Sampai di rumah dia mengeluarkan bendera itu. Dia mengambil air dan sabun. Bu Tiwi, ibu Doni,  melihat nya .

“Apa itu Nak ?” sambil melihat anaknya yang menjinjing sesuatu di tangannya.

“Bendera Buk?” jawab Doni tetap dengan erat menggenggam bendera itu.

“Dari mana bendera itu ? Kenapa dengan benderanya?” Bu Tiwi bertanya dengan sesekali melongok ke dapur untuk menengok apakah air dalam ceret yang ia rebus sudah matang atau belum.

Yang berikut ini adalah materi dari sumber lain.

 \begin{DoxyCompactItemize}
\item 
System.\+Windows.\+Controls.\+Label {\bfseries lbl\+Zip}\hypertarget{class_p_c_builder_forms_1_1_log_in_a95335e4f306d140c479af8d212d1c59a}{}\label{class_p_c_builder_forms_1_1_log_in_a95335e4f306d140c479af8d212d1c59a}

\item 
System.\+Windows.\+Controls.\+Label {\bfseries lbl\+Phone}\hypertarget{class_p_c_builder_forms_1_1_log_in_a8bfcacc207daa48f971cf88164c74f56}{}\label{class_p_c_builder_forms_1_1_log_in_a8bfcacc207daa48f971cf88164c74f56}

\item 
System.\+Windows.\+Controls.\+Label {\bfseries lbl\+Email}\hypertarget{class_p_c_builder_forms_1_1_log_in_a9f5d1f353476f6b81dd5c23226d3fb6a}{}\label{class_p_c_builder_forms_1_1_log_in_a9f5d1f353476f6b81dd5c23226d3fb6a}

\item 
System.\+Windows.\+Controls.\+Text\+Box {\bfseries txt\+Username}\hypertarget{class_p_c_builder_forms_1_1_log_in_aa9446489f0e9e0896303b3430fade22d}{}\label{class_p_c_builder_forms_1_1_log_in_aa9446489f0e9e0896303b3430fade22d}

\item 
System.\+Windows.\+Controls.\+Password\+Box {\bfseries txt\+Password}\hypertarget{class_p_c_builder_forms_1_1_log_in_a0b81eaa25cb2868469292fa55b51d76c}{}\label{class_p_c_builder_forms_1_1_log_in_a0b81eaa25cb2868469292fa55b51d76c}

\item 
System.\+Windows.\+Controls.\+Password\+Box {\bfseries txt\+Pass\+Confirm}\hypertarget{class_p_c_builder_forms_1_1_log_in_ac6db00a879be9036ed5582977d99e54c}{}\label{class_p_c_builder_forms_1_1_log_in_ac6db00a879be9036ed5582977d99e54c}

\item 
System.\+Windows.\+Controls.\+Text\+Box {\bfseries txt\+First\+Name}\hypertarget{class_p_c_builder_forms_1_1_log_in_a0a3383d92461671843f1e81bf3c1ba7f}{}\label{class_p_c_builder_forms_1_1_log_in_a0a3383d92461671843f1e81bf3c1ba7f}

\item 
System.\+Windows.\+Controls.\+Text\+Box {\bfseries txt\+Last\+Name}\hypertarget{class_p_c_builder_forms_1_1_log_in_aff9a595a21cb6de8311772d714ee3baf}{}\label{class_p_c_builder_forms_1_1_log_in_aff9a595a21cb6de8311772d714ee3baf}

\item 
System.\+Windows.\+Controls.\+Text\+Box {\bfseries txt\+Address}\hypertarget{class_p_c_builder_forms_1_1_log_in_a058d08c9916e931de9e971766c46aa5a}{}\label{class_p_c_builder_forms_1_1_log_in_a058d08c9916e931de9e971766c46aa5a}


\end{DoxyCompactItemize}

“Tadi nemu di jalan. Jatuh. Kotor. Mau Doni cuci bu”, jawab Doni sambil terus mengangkat ember berisi air. Dan segera mencari sabun deterjen.

Doni mulai mencuci bendera itu. Dia sikat menggunakan pembersih yang dicampur sabun deterjen. Tapi anehnya noda dan kotor itu tidak hilang. Malah noda itu seakan semakin nampak kotor. Doni menyikat lagi sampai berulang-ulang. Tetap saja noda dan kotoran yang menempel itu tidak mau hilang. Bahkan semakin lama kotoran itu seakan menjadi nampak hidup bagai ular yang akan mematuk dirinya. Doni sempat membuang bendera itu dari genggamannya. Sambil terkesiap dia mengusap mukanya dengan air untuk menerangkan pandangan matanya. Bendera itu tetap masih kotor. Hanya semakin bau dengan busa sabun  deterjen yang menyengat hidung karena saking banyaknya.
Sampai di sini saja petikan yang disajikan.